Forum Stats

  • 3,853,846 Users
  • 2,264,287 Discussions
  • 7,905,475 Comments

Discussions

Oracle.ManagedDataAccess and open DB Sessions

Jindo
Jindo Member Posts: 7
edited Feb 14, 2014 5:03PM in ODP.NET

Hello,

We're using the Oracle.ManagedDataAccess.dll (v4.121.1.0) on a 64-bit .net 4 server application to connect to an Oracle (v11.2.0.3) database via Entity Framework (v4.4.20627.0).

We have two instances of our service which run from the same machine, but we have had some trouble where a connection error occurs and then when attempting to reconnect, one of the instances does not release Sessions on the DB instance and our DBA has to restart the DB to kill these off.  Both instances show some sort of disconnection, and then when they try to reconnect one instance starts to maintain Sessions on the DB when the connection fails.

Strangely, the other instance does not do this, despite running from the same machine and connecting to the same DB with the same connection string.

Looking at the log files from our service, it's apparent that a slightly different error is issued on the attempt to retry the connection:

"Bad" instance (note - no ORA code in stack trace):

System.Data.EntityException: The underlying provider failed on Open. ---> Oracle.ManagedDataAccess.Client.OracleException: Connection request timed out
   at OracleInternal.ConnectionPool.PoolManager`3.CreateNewPR(Int32 reqCount, Boolean bForPoolPopulation, ConnectionString csWithDiffOrNewPwd, String instanceName)
   at OracleInternal.ConnectionPool.PoolManager`3.Get(ConnectionString csWithDiffOrNewPwd, Boolean bGetForApp, String affinityInstanceName, Boolean bForceMatch)
   at OracleInternal.ConnectionPool.OraclePoolManager.Get(ConnectionString csWithNewPassword, Boolean bGetForApp, String affinityInstanceName, Boolean bForceMatch)
   at OracleInternal.ConnectionPool.OracleConnectionDispenser`3.Get(ConnectionString cs, PM conPM, ConnectionString pmCS, SecureString securedPassword, SecureString securedProxyPassword)
   at Oracle.ManagedDataAccess.Client.OracleConnection.Open()
   at System.Data.EntityClient.EntityConnection.OpenStoreConnectionIf(Boolean openCondition, DbConnection storeConnectionToOpen, DbConnection originalConnection, String exceptionCode, String attemptedOperation, Boolean& closeStoreConnectionOnFailure)
   --- End of inner exception stack trace ---
   at System.Data.EntityClient.EntityConnection.OpenStoreConnectionIf(Boolean openCondition, DbConnection storeConnectionToOpen, DbConnection originalConnection, String exceptionCode, String attemptedOperation, Boolean& closeStoreConnectionOnFailure)
   at System.Data.EntityClient.EntityConnection.Open()
   at System.Data.Objects.ObjectContext.EnsureConnection()
   at System.Data.Objects.ObjectQuery`1.GetResults(Nullable`1 forMergeOption)
   at System.Data.Objects.ObjectQuery`1.System.Collections.Generic.IEnumerable<T>.GetEnumerator()
   at System.Collections.Generic.List`1..ctor(IEnumerable`1 collection)
   at System.Linq.Enumerable.ToList[TSource](IEnumerable`1 source)

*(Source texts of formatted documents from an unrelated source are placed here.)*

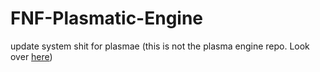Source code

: # FNF-Plasmatic-Engine
update system shit for plasmae
 (this is not the plasma engine repo. Look over [here](https://github.com/swordcube/FNF-Plasma-Engine))
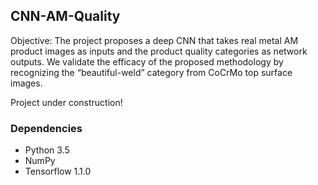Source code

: ## CNN-AM-Quality

Objective: The project proposes a deep CNN that takes real metal AM product images as inputs and the product quality categories as network outputs. We validate the efficacy of the proposed methodology by recognizing the “beautiful-weld” category from CoCrMo top surface images.

Project under construction!

### Dependencies
- Python 3.5
- NumPy
- Tensorflow 1.1.0
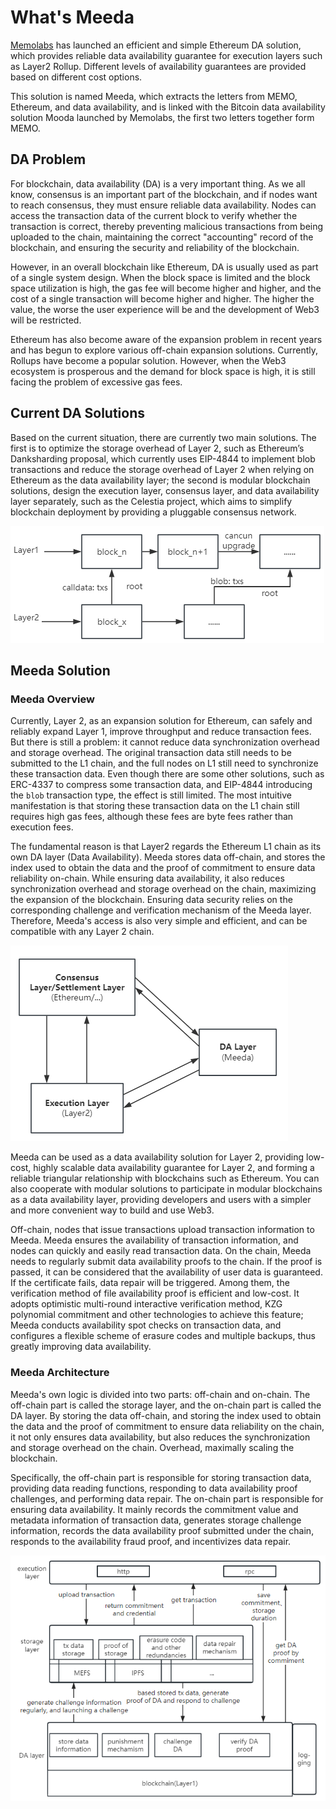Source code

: # What's Meeda

[Memolabs](https://memolabs.org/) has launched an efficient and simple Ethereum DA solution, which provides reliable data availability guarantee for execution layers such as Layer2 Rollup. Different levels of availability guarantees are provided based on different cost options.

This solution is named Meeda, which extracts the letters from MEMO, Ethereum, and data availability, and is linked with the Bitcoin data availability solution Mooda launched by Memolabs, the first two letters together form MEMO.

## DA Problem

For blockchain, data availability (DA) is a very important thing. As we all know, consensus is an important part of the blockchain, and if nodes want to reach consensus, they must ensure reliable data availability. Nodes can access the transaction data of the current block to verify whether the transaction is correct, thereby preventing malicious transactions from being uploaded to the chain, maintaining the correct "accounting" record of the blockchain, and ensuring the security and reliability of the blockchain.

However, in an overall blockchain like Ethereum, DA is usually used as part of a single system design. When the block space is limited and the block space utilization is high, the gas fee will become higher and higher, and the cost of a single transaction will become higher and higher. The higher the value, the worse the user experience will be and the development of Web3 will be restricted.

Ethereum has also become aware of the expansion problem in recent years and has begun to explore various off-chain expansion solutions. Currently, Rollups have become a popular solution. However, when the Web3 ecosystem is prosperous and the demand for block space is high, it is still facing the problem of excessive gas fees.

## Current DA Solutions

Based on the current situation, there are currently two main solutions. The first is to optimize the storage overhead of Layer 2, such as Ethereum’s Danksharding proposal, which currently uses EIP-4844 to implement blob transactions and reduce the storage overhead of Layer 2 when relying on Ethereum as the data availability layer; the second is modular blockchain solutions, design the execution layer, consensus layer, and data availability layer separately, such as the Celestia project, which aims to simplify blockchain deployment by providing a pluggable consensus network.

<img src="../../images/now-resolve-method.png" title="" alt="" data-align="center">

## Meeda Solution

### Meeda Overview

Currently, Layer 2, as an expansion solution for Ethereum, can safely and reliably expand Layer 1, improve throughput and reduce transaction fees. But there is still a problem: it cannot reduce data synchronization overhead and storage overhead. The original transaction data still needs to be submitted to the L1 chain, and the full nodes on L1 still need to synchronize these transaction data. Even though there are some other solutions, such as ERC-4337 to compress some transaction data, and EIP-4844 introducing the `blob` transaction type, the effect is still limited. The most intuitive manifestation is that storing these transaction data on the L1 chain still requires high gas fees, although these fees are byte fees rather than execution fees.

The fundamental reason is that Layer2 regards the Ethereum L1 chain as its own DA layer (Data Availability). Meeda stores data off-chain, and stores the index used to obtain the data and the proof of commitment to ensure data reliability on-chain. While ensuring data availability, it also reduces synchronization overhead and storage overhead on the chain, maximizing the expansion of the blockchain. Ensuring data security relies on the corresponding challenge and verification mechanism of the Meeda layer. Therefore, Meeda's access is also very simple and efficient, and can be compatible with any Layer 2 chain.

<img src="../../images/structure.png" title="" alt="" data-align="center">

Meeda can be used as a data availability solution for Layer 2, providing low-cost, highly scalable data availability guarantee for Layer 2, and forming a reliable triangular relationship with blockchains such as Ethereum. You can also cooperate with modular solutions to participate in modular blockchains as a data availability layer, providing developers and users with a simpler and more convenient way to build and use Web3.

Off-chain, nodes that issue transactions upload transaction information to Meeda. Meeda ensures the availability of transaction information, and nodes can quickly and easily read transaction data. On the chain, Meeda needs to regularly submit data availability proofs to the chain. If the proof is passed, it can be considered that the availability of user data is guaranteed. If the certificate fails, data repair will be triggered. Among them, the verification method of file availability proof is efficient and low-cost. It adopts optimistic multi-round interactive verification method, KZG polynomial commitment and other technologies to achieve this feature; Meeda conducts availability spot checks on transaction data, and configures a flexible scheme of erasure codes and multiple backups, thus greatly improving data availability.

### Meeda Architecture

Meeda's own logic is divided into two parts: off-chain and on-chain. The off-chain part is called the storage layer, and the on-chain part is called the DA layer. By storing the data off-chain, and storing the index used to obtain the data and the proof of commitment to ensure data reliability on the chain, it not only ensures data availability, but also reduces the synchronization and storage overhead on the chain. Overhead, maximally scaling the blockchain.

Specifically, the off-chain part is responsible for storing transaction data, providing data reading functions, responding to data availability proof challenges, and performing data repair. The on-chain part is responsible for ensuring data availability. It mainly records the commitment value and metadata information of transaction data, generates storage challenge information, records the data availability proof submitted under the chain, responds to the availability fraud proof, and incentivizes data repair.

<img src="../../images/da-structure.png" title="" alt="" data-align="center">
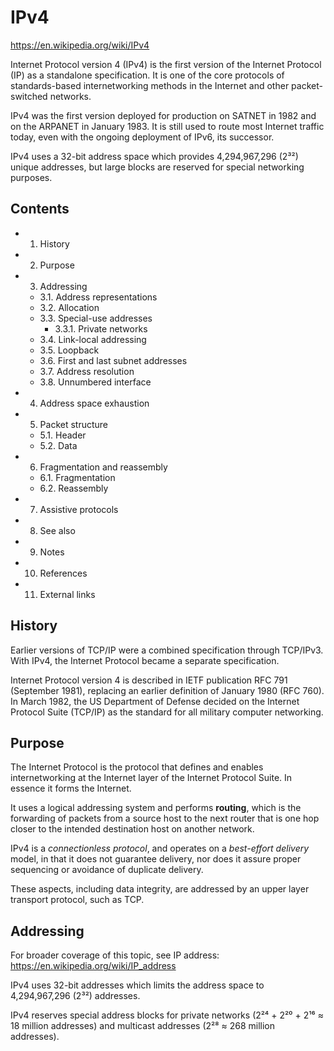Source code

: # IPv4

https://en.wikipedia.org/wiki/IPv4

Internet Protocol version 4 (IPv4) is the first version of the Internet Protocol (IP) as a standalone specification. It is one of the core protocols of standards-based internetworking methods in the Internet and other packet-switched networks.

IPv4 was the first version deployed for production on SATNET in 1982 and on the ARPANET in January 1983. It is still used to route most Internet traffic today, even with the ongoing deployment of IPv6, its successor.

IPv4 uses a 32-bit address space which provides 4,294,967,296 (2³²) unique addresses, but large blocks are reserved for special networking purposes.

## Contents

- 1. History
- 2. Purpose
- 3. Addressing
  - 3.1. Address representations
  - 3.2. Allocation
  - 3.3. Special-use addresses
    - 3.3.1. Private networks
  - 3.4. Link-local addressing
  - 3.5. Loopback
  - 3.6. First and last subnet addresses
  - 3.7. Address resolution
  - 3.8. Unnumbered interface
- 4. Address space exhaustion
- 5. Packet structure
  - 5.1. Header
  - 5.2. Data
- 6. Fragmentation and reassembly
  - 6.1. Fragmentation
  - 6.2. Reassembly
- 7. Assistive protocols
- 8. See also
- 9. Notes
- 10. References
- 11. External links


## History

Earlier versions of TCP/IP were a combined specification through TCP/IPv3. With IPv4, the Internet Protocol became a separate specification.

Internet Protocol version 4 is described in IETF publication RFC 791 (September 1981), replacing an earlier definition of January 1980 (RFC 760). In March 1982, the US Department of Defense decided on the Internet Protocol Suite (TCP/IP) as the standard for all military computer networking.

## Purpose

The Internet Protocol is the protocol that defines and enables internetworking at the Internet layer of the Internet Protocol Suite. In essence it forms the Internet.

It uses a logical addressing system and performs **routing**, which is the forwarding of packets from a source host to the next router that is one hop closer to the intended destination host on another network.

IPv4 is a *connectionless protocol*, and operates on a *best-effort delivery* model, in that it does not guarantee delivery, nor does it assure proper sequencing or avoidance of duplicate delivery.

These aspects, including data integrity, are addressed by an upper layer transport protocol, such as TCP.

## Addressing

For broader coverage of this topic, see IP address:
https://en.wikipedia.org/wiki/IP_address

IPv4 uses 32-bit addresses which limits the address space to 4,294,967,296 (2³²) addresses.

IPv4 reserves special address blocks for private networks (2²⁴ + 2²⁰ + 2¹⁶ ≈ 18 million addresses) and multicast addresses (2²⁸ ≈ 268 million addresses).
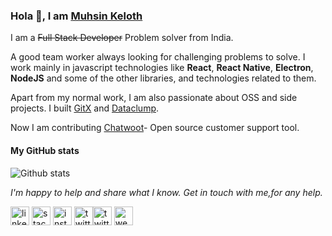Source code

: ### Hola 👋, I am [Muhsin Keloth](https://muhzi.com/)

I am a <del>Full Stack Developer</del> Problem solver from India.

A good team worker always looking for challenging problems to solve. I work mainly in javascript technologies like **React**, **React Native**, **Electron**, **NodeJS** and some of the other libraries, and technologies related to them.

Apart from my normal work, I am also passionate about OSS and side projects. I built [GitX](http://gitxapp.com/) and [Dataclump](https://www.dataclump.io/).

Now I am contributing [Chatwoot](https://www.chatwoot.com/)- Open source customer support tool.

#### My GitHub stats

![Github stats](https://github-readme-stats.vercel.app/api?username=muhsin-k&show_icons=true)

_I'm happy to help and share what I know. Get in touch with me,for any help._

[<img src='https://cdn.jsdelivr.net/npm/simple-icons@3.0.1/icons/linkedin.svg' alt='linkedin' height='30'>](https://www.linkedin.com/in/muhsin-k/) [<img src='https://cdn.jsdelivr.net/npm/simple-icons@3.0.1/icons/stackoverflow.svg' alt='stackoverflow' height='30'>](https://stackoverflow.com/users/3901856/muhsin-keloth?tab=profile) [<img src='https://cdn.jsdelivr.net/npm/simple-icons@3.0.1/icons/instagram.svg' alt='instagram' height='30'>](https://www.instagram.com/muhzi_eramam/) [<img src='https://cdn.jsdelivr.net/npm/simple-icons@3.0.1/icons/twitter.svg' alt='twitter' height='30'>](https://twitter.com/muhsinkeramam)[<img src='https://cdn.jsdelivr.net/npm/simple-icons@3.0.1/icons/medium.svg' alt='twitter' height='30'>](https://medium.com/@muhsinkeramam) [<img src='https://cdn.jsdelivr.net/npm/simple-icons@3.0.1/icons/icloud.svg' alt='website' height='30'>](https://muhzi.com/)

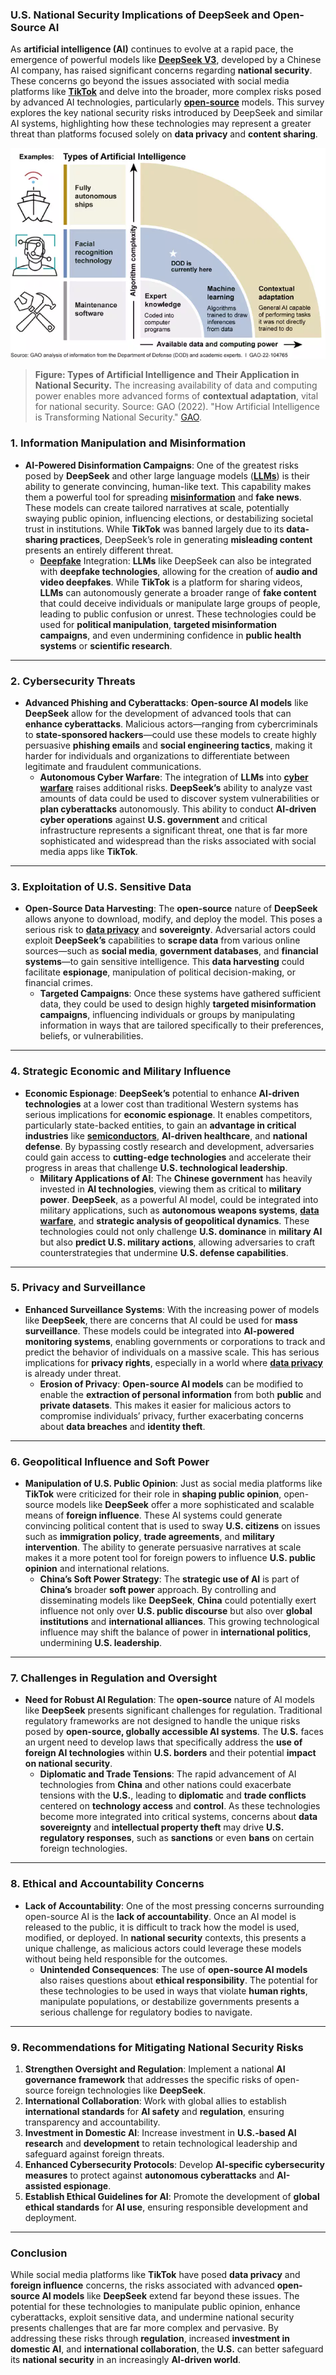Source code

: ### U.S. National Security Implications of **DeepSeek** and **Open-Source AI**

As **artificial intelligence (AI)** continues to evolve at a rapid pace, the emergence of powerful models like **[DeepSeek V3](/literary_products/joes_notes/DEEPSEEK_V3.md)**, developed by a Chinese AI company, has raised significant concerns regarding **national security**. These concerns go beyond the issues associated with social media platforms like **[TikTok](/literary_products/joes_notes/TIKTOK.md)** and delve into the broader, more complex risks posed by advanced AI technologies, particularly **[open-source](/literary_products/joes_notes/OPEN_SOURCE.md)** models. This survey explores the key national security risks introduced by DeepSeek and similar AI systems, highlighting how these technologies may represent a greater threat than platforms focused solely on **data privacy** and **content sharing**.

![alt text](image-8.png)

>**Figure: Types of Artificial Intelligence and Their Application in National Security.** The increasing availability of data and computing power enables more advanced forms of **contextual adaptation**, vital for national security. Source: GAO (2022). "How Artificial Intelligence is Transforming National Security." [GAO](https://www.gao.gov/blog/how-artificial-intelligence-transforming-national-security).

### 1. **Information Manipulation and Misinformation**
   - **AI-Powered Disinformation Campaigns**:
     One of the greatest risks posed by **DeepSeek** and other large language models (**[LLMs](/literary_products/joes_notes/LLM.md)**) is their ability to generate convincing, human-like text. This capability makes them a powerful tool for spreading **[misinformation](/literary_products/joes_notes/MISINFORMATION.md)** and **fake news**. These models can create tailored narratives at scale, potentially swaying public opinion, influencing elections, or destabilizing societal trust in institutions. While **TikTok** was banned largely due to its **data-sharing practices**, DeepSeek’s role in generating **misleading content** presents an entirely different threat.
     - **[Deepfake](/literary_products/joes_notes/DEEPFAKE.md)** Integration:
       **LLMs** like DeepSeek can also be integrated with **deepfake technologies**, allowing for the creation of **audio and video deepfakes**. While **TikTok** is a platform for sharing videos, **LLMs** can autonomously generate a broader range of **fake content** that could deceive individuals or manipulate large groups of people, leading to public confusion or unrest. These technologies could be used for **political manipulation**, **targeted misinformation campaigns**, and even undermining confidence in **public health systems** or **scientific research**.

---

### 2. **Cybersecurity Threats**
   - **Advanced Phishing and Cyberattacks**:
     **Open-source AI models** like **DeepSeek** allow for the development of advanced tools that can **enhance cyberattacks**. Malicious actors—ranging from cybercriminals to **state-sponsored hackers**—could use these models to create highly persuasive **phishing emails** and **social engineering tactics**, making it harder for individuals and organizations to differentiate between legitimate and fraudulent communications.
     - **Autonomous Cyber Warfare**:
       The integration of **LLMs** into **[cyber warfare](/literary_products/joes_notes/CYBER_WARFARE.md)** raises additional risks. **DeepSeek’s** ability to analyze vast amounts of data could be used to discover system vulnerabilities or **plan cyberattacks** autonomously. This ability to conduct **AI-driven cyber operations** against **U.S. government** and critical infrastructure represents a significant threat, one that is far more sophisticated and widespread than the risks associated with social media apps like **TikTok**.

---

### 3. **Exploitation of U.S. Sensitive Data**
   - **Open-Source Data Harvesting**:
     The **open-source** nature of **DeepSeek** allows anyone to download, modify, and deploy the model. This poses a serious risk to **[data privacy](/literary_products/joes_notes/DATA_PRIVACY.md)** and **sovereignty**. Adversarial actors could exploit **DeepSeek’s** capabilities to **scrape data** from various online sources—such as **social media**, **government databases**, and **financial systems**—to gain sensitive intelligence. This **data harvesting** could facilitate **espionage**, manipulation of political decision-making, or financial crimes.
     - **Targeted Campaigns**:
       Once these systems have gathered sufficient data, they could be used to design highly **targeted misinformation campaigns**, influencing individuals or groups by manipulating information in ways that are tailored specifically to their preferences, beliefs, or vulnerabilities.

---

### 4. **Strategic Economic and Military Influence**
   - **Economic Espionage**:
     **DeepSeek’s** potential to enhance **AI-driven technologies** at a lower cost than traditional Western systems has serious implications for **economic espionage**. It enables competitors, particularly state-backed entities, to gain an **advantage in critical industries** like **[semiconductors](/literary_products/joes_notes/SEMICONDUCTORS.md)**, **AI-driven healthcare**, and **national defense**. By bypassing costly research and development, adversaries could gain access to **cutting-edge technologies** and accelerate their progress in areas that challenge **U.S. technological leadership**.
     - **Military Applications of AI**:
       The **Chinese government** has heavily invested in **AI technologies**, viewing them as critical to **military power**. **DeepSeek**, as a powerful AI model, could be integrated into military applications, such as **autonomous weapons systems**, **[data warfare](/literary_products/joes_notes/DATA_WARFARE.md)**, and **strategic analysis of geopolitical dynamics**. These technologies could not only challenge **U.S. dominance** in **military AI** but also **predict U.S. military actions**, allowing adversaries to craft counterstrategies that undermine **U.S. defense capabilities**.

---

### 5. **Privacy and Surveillance**
   - **Enhanced Surveillance Systems**:
     With the increasing power of models like **DeepSeek**, there are concerns that AI could be used for **mass surveillance**. These models could be integrated into **AI-powered monitoring systems**, enabling governments or corporations to track and predict the behavior of individuals on a massive scale. This has serious implications for **privacy rights**, especially in a world where **[data privacy](/literary_products/joes_notes/DATA_PRIVACY.md)** is already under threat.
     - **Erosion of Privacy**:
       **Open-source AI models** can be modified to enable the **extraction of personal information** from both **public** and **private datasets**. This makes it easier for malicious actors to compromise individuals’ privacy, further exacerbating concerns about **data breaches** and **identity theft**.

---

### 6. **Geopolitical Influence and Soft Power**
   - **Manipulation of U.S. Public Opinion**:
     Just as social media platforms like **TikTok** were criticized for their role in **shaping public opinion**, open-source models like **DeepSeek** offer a more sophisticated and scalable means of **foreign influence**. These AI systems could generate convincing political content that is used to sway **U.S. citizens** on issues such as **immigration policy**, **trade agreements**, and **military intervention**. The ability to generate persuasive narratives at scale makes it a more potent tool for foreign powers to influence **U.S. public opinion** and international relations.
     - **China’s Soft Power Strategy**:
       The **strategic use of AI** is part of **China’s** broader **soft power** approach. By controlling and disseminating models like **DeepSeek**, **China** could potentially exert influence not only over **U.S. public discourse** but also over **global institutions** and **international alliances**. This growing technological influence may shift the balance of power in **international politics**, undermining **U.S. leadership**.

---

### 7. **Challenges in Regulation and Oversight**
   - **Need for Robust AI Regulation**:
     The **open-source** nature of AI models like **DeepSeek** presents significant challenges for regulation. Traditional regulatory frameworks are not designed to handle the unique risks posed by **open-source, globally accessible AI systems**. The **U.S.** faces an urgent need to develop laws that specifically address the **use of foreign AI technologies** within **U.S. borders** and their potential **impact on national security**.
     - **Diplomatic and Trade Tensions**:
       The rapid advancement of AI technologies from **China** and other nations could exacerbate tensions with the **U.S.**, leading to **diplomatic** and **trade conflicts** centered on **technology access** and **control**. As these technologies become more integrated into critical systems, concerns about **data sovereignty** and **intellectual property theft** may drive **U.S. regulatory responses**, such as **sanctions** or even **bans** on certain foreign technologies.

---

### 8. **Ethical and Accountability Concerns**
   - **Lack of Accountability**:
     One of the most pressing concerns surrounding open-source AI is the **lack of accountability**. Once an AI model is released to the public, it is difficult to track how the model is used, modified, or deployed. In **national security** contexts, this presents a unique challenge, as malicious actors could leverage these models without being held responsible for the outcomes.
     - **Unintended Consequences**:
       The use of **open-source AI models** also raises questions about **ethical responsibility**. The potential for these technologies to be used in ways that violate **human rights**, manipulate populations, or destabilize governments presents a serious challenge for regulatory bodies to navigate.

---

### 9. **Recommendations for Mitigating National Security Risks**
   1. **Strengthen Oversight and Regulation**: Implement a national **AI governance framework** that addresses the specific risks of open-source foreign technologies like **DeepSeek**.
   2. **International Collaboration**: Work with global allies to establish **international standards** for **AI safety** and **regulation**, ensuring transparency and accountability.
   3. **Investment in Domestic AI**: Increase investment in **U.S.-based AI research** and **development** to retain technological leadership and safeguard against foreign threats.
   4. **Enhanced Cybersecurity Protocols**: Develop **AI-specific cybersecurity measures** to protect against **autonomous cyberattacks** and **AI-assisted espionage**.
   5. **Establish Ethical Guidelines for AI**: Promote the development of **global ethical standards** for **AI use**, ensuring responsible development and deployment.

---

### Conclusion

While social media platforms like **TikTok** have posed **data privacy** and **foreign influence** concerns, the risks associated with advanced **open-source AI models** like **DeepSeek** extend far beyond these issues. The potential for these technologies to manipulate public opinion, enhance cyberattacks, exploit sensitive data, and undermine national security presents challenges that are far more complex and pervasive. By addressing these risks through **regulation**, increased **investment in domestic AI**, and **international collaboration**, the **U.S.** can better safeguard its **national security** in an increasingly **AI-driven world**.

"Good" instance (note ORA-12537 code in stack trace):

System.Data.EntityException: The underlying provider failed on Open. ---> Oracle.ManagedDataAccess.Client.OracleException: ORA-12537: Network Session: End of file ---> OracleInternal.Network.NetworkException: ORA-12537: Network Session: End of file
   at OracleInternal.Network.OracleCommunication.DoConnect(String tnsDescriptor)
   at OracleInternal.ServiceObjects.OracleConnectionImpl.Connect(ConnectionString cs, Boolean bOpenEndUserSession, String instanceName)
   --- End of inner exception stack trace ---
   at OracleInternal.ConnectionPool.PoolManager`3.CreateNewPR(Int32 reqCount, Boolean bForPoolPopulation, ConnectionString csWithDiffOrNewPwd, String instanceName)
   at OracleInternal.ConnectionPool.PoolManager`3.Get(ConnectionString csWithDiffOrNewPwd, Boolean bGetForApp, String affinityInstanceName, Boolean bForceMatch)
   at OracleInternal.ConnectionPool.OraclePoolManager.Get(ConnectionString csWithNewPassword, Boolean bGetForApp, String affinityInstanceName, Boolean bForceMatch)
   at OracleInternal.ConnectionPool.OracleConnectionDispenser`3.Get(ConnectionString cs, PM conPM, ConnectionString pmCS, SecureString securedPassword, SecureString securedProxyPassword)
   at Oracle.ManagedDataAccess.Client.OracleConnection.Open()
   at System.Data.EntityClient.EntityConnection.OpenStoreConnectionIf(Boolean openCondition, DbConnection storeConnectionToOpen, DbConnection originalConnection, String exceptionCode, String attemptedOperation, Boolean& closeStoreConnectionOnFailure)
   --- End of inner exception stack trace ---
   at System.Data.EntityClient.EntityConnection.OpenStoreConnectionIf(Boolean openCondition, DbConnection storeConnectionToOpen, DbConnection originalConnection, String exceptionCode, String attemptedOperation, Boolean& closeStoreConnectionOnFailure)
   at System.Data.EntityClient.EntityConnection.Open()
   at System.Data.Objects.ObjectContext.EnsureConnection()
   at System.Data.Objects.ObjectQuery`1.GetResults(Nullable`1 forMergeOption)
   at System.Data.Objects.ObjectQuery`1.System.Collections.Generic.IEnumerable<T>.GetEnumerator()
   at System.Collections.Generic.List`1..ctor(IEnumerable`1 collection)
   at System.Linq.Enumerable.ToList[TSource](IEnumerable`1 source)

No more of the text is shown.